DAILY | BARBARA, Bowiefest, Utopia, and More

Nina Hoss

Christian Petzold’s Barbara has been chosen as the official German entry to be considered for nomination in the Academy Awards’ Best Foreign Language Film category,” reports Martin Blaney for Screen. Barbara begins its North American tour this weekend when it screens at Telluride; then it’s off to Toronto (September 13 and 14), San Francisco, where it screens as part of Berlin & Beyond (September 27 through October 4), and New York (October 1, 6, and 9).

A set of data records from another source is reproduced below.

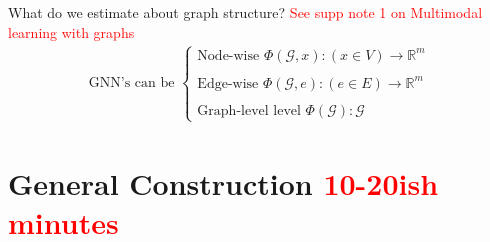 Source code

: \documentclass{beamer}
\newcommand{\Graph}{\mathcal{G}}
\newcommand{\NodeSet}{V}
\newcommand{\EdgeSet}{E}
\begin{document}
\begin{frame}{What do we estimate about graph structure?}
    \textcolor{red}{See supp note 1 on Multimodal learning with graphs}
    \begin{gather*}
        \text{GNN's can be }
        \begin{cases}
            \text{Node-wise }\Phi(\Graph, x): (x\in \NodeSet) \rightarrow \mathbb{R}^m 
            \\  \\ 
            \text{Edge-wise }\Phi(\Graph, e): (e\in \EdgeSet) \rightarrow \mathbb{R}^m  
            \\ \\ 
            \text{Graph-level level }\Phi(\Graph): \Graph %
            \end{cases}            
    \end{gather*}
\end{frame}

\section{General Construction \textcolor{red}{10-20ish minutes}}
\end{document}
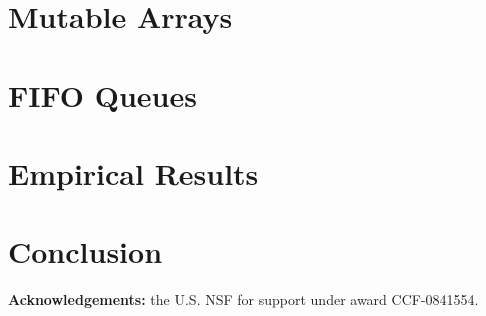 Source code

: \documentclass[9pt,natbib]{sigplanconf}
\begin{document}
\section{Mutable Arrays}

\section{FIFO Queues}

\section{Empirical Results}

\section{Conclusion}

\textbf{Acknowledgements:} the U.S. NSF for support under award CCF-0841554.




\end{document}
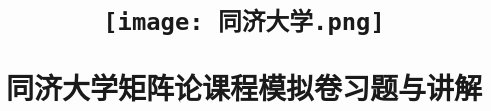 \def\myTitle{同济大学矩阵论课程模拟卷习题与讲解}
% 


\title{
    \begin{figure}[!h]
        \centering
        \texttt{[image: 同济大学.png]}
        \label{同济大学}
    \end{figure}

    {\Huge{\textbf{\myTitle}}}}
\author{}
\date{}
\maketitle




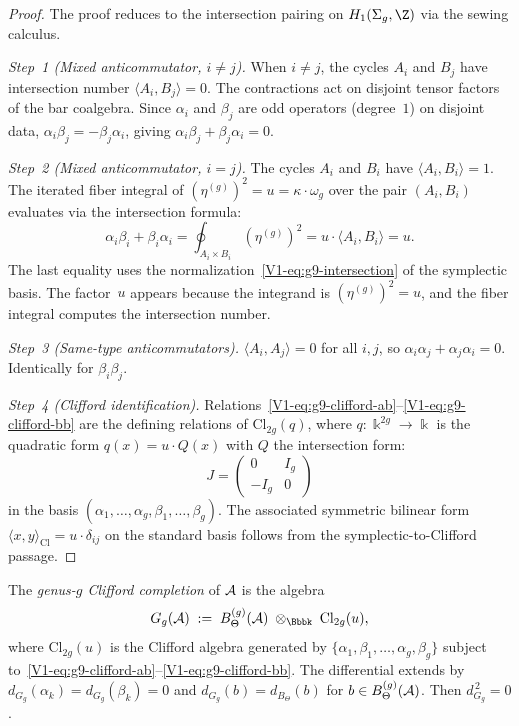 \begin{proof}
The proof reduces to the intersection pairing on $H_1(\Sigma_g, \Z)$
via the sewing calculus.

\emph{Step~1 (Mixed anticommutator, $i \neq j$).}\;
When $i \neq j$, the cycles $A_i$ and $B_j$ have intersection
number $\langle A_i, B_j \rangle = 0$. The contractions act on
disjoint tensor factors of the bar coalgebra. Since $\alpha_i$ and
$\beta_j$ are odd operators (degree~$1$) on disjoint data,
$\alpha_i \beta_j = -\beta_j \alpha_i$, giving
$\alpha_i\beta_j + \beta_j\alpha_i = 0$.

\emph{Step~2 (Mixed anticommutator, $i = j$).}\;
The cycles $A_i$ and $B_i$ have $\langle A_i, B_i \rangle = 1$.
The iterated fiber integral of $(\eta^{(g)})^2 = u =
\kappa \cdot \omega_g$ over the pair $(A_i, B_i)$ evaluates via
the intersection formula:
\begin{equation}%
\alpha_i \beta_i + \beta_i \alpha_i
= \oint_{A_i \times B_i}
 (\eta^{(g)})^2
= u \cdot \langle A_i, B_i \rangle
= u.
\end{equation}
The last equality uses the normalization~\eqref{V1-eq:g9-intersection}
of the symplectic basis. The factor~$u$ appears because the
integrand is $(\eta^{(g)})^2 = u$, and the fiber integral computes
the intersection number.

\emph{Step~3 (Same-type anticommutators).}\;
$\langle A_i, A_j \rangle = 0$ for all $i, j$, so
$\alpha_i \alpha_j + \alpha_j \alpha_i = 0$. Identically for
$\beta_i \beta_j$.

\emph{Step~4 (Clifford identification).}\;
Relations~\eqref{V1-eq:g9-clifford-ab}--\eqref{V1-eq:g9-clifford-bb}
are the defining relations of $\mathrm{Cl}_{2g}(q)$, where
$q\colon \Bbbk^{2g} \to \Bbbk$ is the quadratic form
$q(x) = u \cdot Q(x)$ with $Q$ the intersection form:
\[
J = \begin{pmatrix}
0 & I_g \\ -I_g & 0
\end{pmatrix}
\]
in the basis $(\alpha_1, \ldots, \alpha_g, \beta_1, \ldots, \beta_g)$.
The associated symmetric bilinear form
$\langle x, y \rangle_{\mathrm{Cl}} = u \cdot \delta_{ij}$ on the
standard basis follows from the symplectic-to-Clifford passage.
\end{proof}

\begin{definition}
The \emph{genus-$g$ Clifford completion} of $\cA$ is the algebra
\begin{equation}%
G_g(\cA)
\;:=\;
B_\Theta^{(g)}(\cA)
\;\otimes_{\Bbbk}\;
\mathrm{Cl}_{2g}(u),
\end{equation}
where $\mathrm{Cl}_{2g}(u)$ is the Clifford algebra generated by
$\{\alpha_1, \beta_1, \ldots, \alpha_g, \beta_g\}$ subject
to~\eqref{V1-eq:g9-clifford-ab}--\eqref{V1-eq:g9-clifford-bb}.
The differential extends by
$d_{G_g}(\alpha_k) = d_{G_g}(\beta_k) = 0$ and
$d_{G_g}(b) = d_{B_\Theta}(b)$ for $b \in B_\Theta^{(g)}(\cA)$.
Then $d_{G_g}^{\,2} = 0$.
\end{definition}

Speaking of New York: “On the occasion of its 10th anniversary, To Save and Project, MoMA’s international film preservation festival, welcomes J. Hoberman as co-curator.”

And James Bond No. 1: Sean Connery’s 007, celebrating 50 years of Bond movies, opens today at the IFC Center and runs through September 6. Stuart Weinstock has an overview at Cinespect. MoMA’s 50 Years of James Bond series runs from October 5, Global James Bond Day, through the 31st.

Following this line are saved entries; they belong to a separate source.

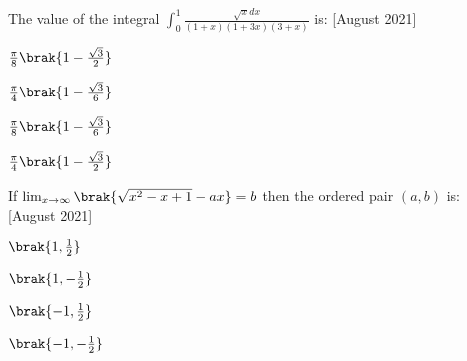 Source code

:     \item The value of the integral $\int_0^1 \frac{\sqrt{x}dx}{(1+x)(1+3x)(3+x)}$ is: \hfill [August 2021]
    \begin{enumerate}
        \begin{multicols}{4}
        \item $\frac{\pi}{8} \brak{1 - \frac{\sqrt{3}}{2}}$
        \item $\frac{\pi}{4} \brak{1 - \frac{\sqrt{3}}{6}}$
        \item $\frac{\pi}{8} \brak{1 - \frac{\sqrt{3}}{6}}$
        \item $\frac{\pi}{4} \brak{1 - \frac{\sqrt{3}}{2}}$ 
        \end{multicols}
    \end{enumerate}
    \item If $\lim_{x\to\infty} \brak{\sqrt{x^2 - x + 1} - ax} = b $ 
      then the ordered pair $(a,b)$ is: \hfill [August 2021]
    \begin{enumerate}
        \begin{multicols}{2}
            \item $\brak{1, \frac{1}{2}}$
            \item $\brak{1, -\frac{1}{2}}$
            \item $\brak{-1, \frac{1}{2}}$
            \item $\brak{-1, -\frac{1}{2}}$
        \end{multicols}
    \end{enumerate}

San Francisco. September brings twelve festivals to the Bay Area, and Brian Darr‘s got an extensive preview.

Toronto. Via Andrew Mack at Twitch, the first ten titles lined up for Toronto After Dark (October 18 through 26).

London. Bowiefest, “the UK’s first film festival dedicated to the work on screen of legend David Bowie,” opens today and run through Sunday at the ICA. “Unlike Madonna, Prince or Eminem, Bowie was an actor almost from the moment he began performing,” notes Ryan Gilbey in the Guardian. Both his and Jessica Lenten‘s survey of Bowie’s onscreen career at Real|Reel are laced with clips. Meantime, as Dave Itzkoff reports in the New York Times, Bowie himself want to make it clear that he is not a co-curator of the Victoria and Albert Museum’s David Bowie Exhibition slated for next year.

Vienna. “For the third time, following similarly exhaustive projects in 2004 and 2008, the Austrian Film Museum launches the new season with an immodest attempt to measure ‘the entirety of cinema’—an introduction to the medium, or an invitation to revisit it under different circumstances than those established by the usual rankings of ‘the greatest films of all time.’ 100 works dating from the years 1896 to 2011 will portray a form of expression that nominally belongs to the general cultural tradition, but whose scope and breadth of influence in shaping contemporary consciousness still leaves much to be explored.” The Utopia of Film: Life and Cinema: 100 Proposals opens today and runs through October 17.

Art & Text

Melbourne. The symposium Impresario: Paul Taylor | Art & Text | POPISM happens at Monash University tomorrow, and Adrian Martin profiles the influential critic, curator, and founding editor and publisher of the internationally renowned art journal Art & Text, who died in 1992, for the Age.

Reading. Ted Fendt‘s translated “From Epic to Entr’acte,” a piece by Jean-André Fieschi for the October 1963 issue of Cahiers du cinéma.

“Brownish-gray ribbons of steel slice through every frame of RR,” writes Jeff Reichert in Reverse Shot. James Benning, “who can locate wonder nearly anywhere he points his camera, surely finds the unthinking, utilitarian gray of the rails an affront, the trace remnants of an industrial revolution that birthed a superpower and whole host of global ills right along with it. Sunset to sundown, east to midwest to west, north to south, RR always brings us back to that gray.”

DVD/Blu-ray. Criterion’s posted Michael Chaiken‘s survey of films by Norman Mailer.

In the works. It’s not yet a sure thing, but as Margaret Lyons reports at Vulture, Richard Linklater, Ethan Hawke, and Julie Delpy are a few steps closer to a followup to Before Sunrise and Before Sunset.